[[ DATA PROVIDED, beginning ]]
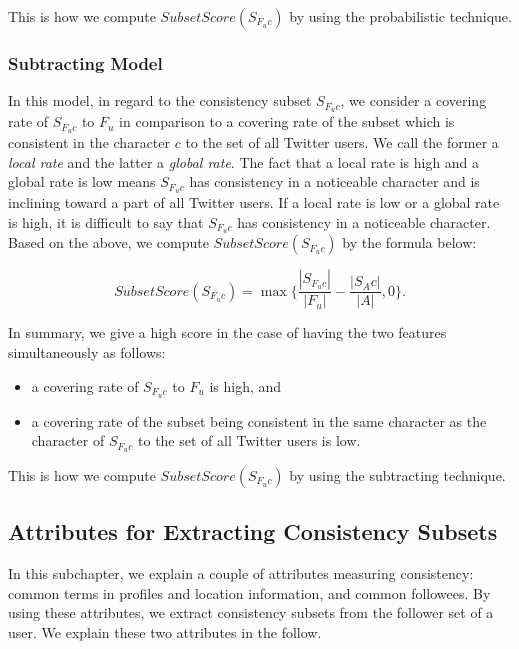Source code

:This is how we compute $\mathit{SubsetScore(S_{F_uc})}$ by using
the probabilistic technique.

\subsubsection{Subtracting Model}
\label{subsubsec:Subtracting}

In this model, in regard to the consistency subset $S_{F_uc}$, we
consider a covering rate of $S_{F_uc}$ to $F_u$ in comparison to a
covering rate of the subset which is consistent in the character $c$ to the set of
all Twitter users.  We call the former a \emph{local rate} and the
latter a \emph{global rate}.  The fact that a local rate is high and a
global rate is low means $S_{F_uc}$ has consistency in a noticeable
character and is inclining toward a part of all Twitter
users.  If a local rate is low or a global rate is high, it is difficult
to say that $S_{F_uc}$ has consistency in a noticeable character.  Based
on the above, we compute $\mathit{SubsetScore(S_{F_uc})}$ by the formula
below:

\vspace{-1ex}
\[
 \mathit{SubsetScore}(S_{F_uc}) = \max \{\frac{|S_{F_uc}|}{|F_u|} -
 \frac{|S_Ac|}{|A|}, 0\}.
\]
\vspace{-2ex}

In summary, we give a high score in the case of having the two features
simultaneously as follows:

\begin{itemize}
\item a covering rate of $S_{F_uc}$ to $F_u$ is high, and
\item a covering rate of the subset being consistent in the same
      character as the character of $S_{F_uc}$ to the set of all Twitter
      users is low.
\end{itemize}

This is how we compute $\mathit{SubsetScore(S_{F_uc})}$ by using
the subtracting technique.

\subsection{Attributes for Extracting Consistency Subsets}
\label{subsec:Attributes}

In this subchapter, we explain a couple of attributes measuring
consistency: common terms in profiles and location information, and
common followees.  By using these attributes, we extract consistency
subsets from the follower set of a user.  We explain these two
attributes in the follow.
[[ DATA PROVIDED, end ]]
What should come out is the exact run of lines from the one holding "is high and a" through the end of the records above, and nothing besides.

TASK RESULT >>
latter a \emph{global rate}.  The fact that a local rate is high and a
global rate is low means $S_{F_uc}$ has consistency in a noticeable
character and is inclining toward a part of all Twitter
users.  If a local rate is low or a global rate is high, it is difficult
to say that $S_{F_uc}$ has consistency in a noticeable character.  Based
on the above, we compute $\mathit{SubsetScore(S_{F_uc})}$ by the formula
below:

\vspace{-1ex}
\[
 \mathit{SubsetScore}(S_{F_uc}) = \max \{\frac{|S_{F_uc}|}{|F_u|} -
 \frac{|S_Ac|}{|A|}, 0\}.
\]
\vspace{-2ex}

In summary, we give a high score in the case of having the two features
simultaneously as follows:

\begin{itemize}
\item a covering rate of $S_{F_uc}$ to $F_u$ is high, and
\item a covering rate of the subset being consistent in the same
      character as the character of $S_{F_uc}$ to the set of all Twitter
      users is low.
\end{itemize}

This is how we compute $\mathit{SubsetScore(S_{F_uc})}$ by using
the subtracting technique.

\subsection{Attributes for Extracting Consistency Subsets}
\label{subsec:Attributes}

In this subchapter, we explain a couple of attributes measuring
consistency: common terms in profiles and location information, and
common followees.  By using these attributes, we extract consistency
subsets from the follower set of a user.  We explain these two
attributes in the follow.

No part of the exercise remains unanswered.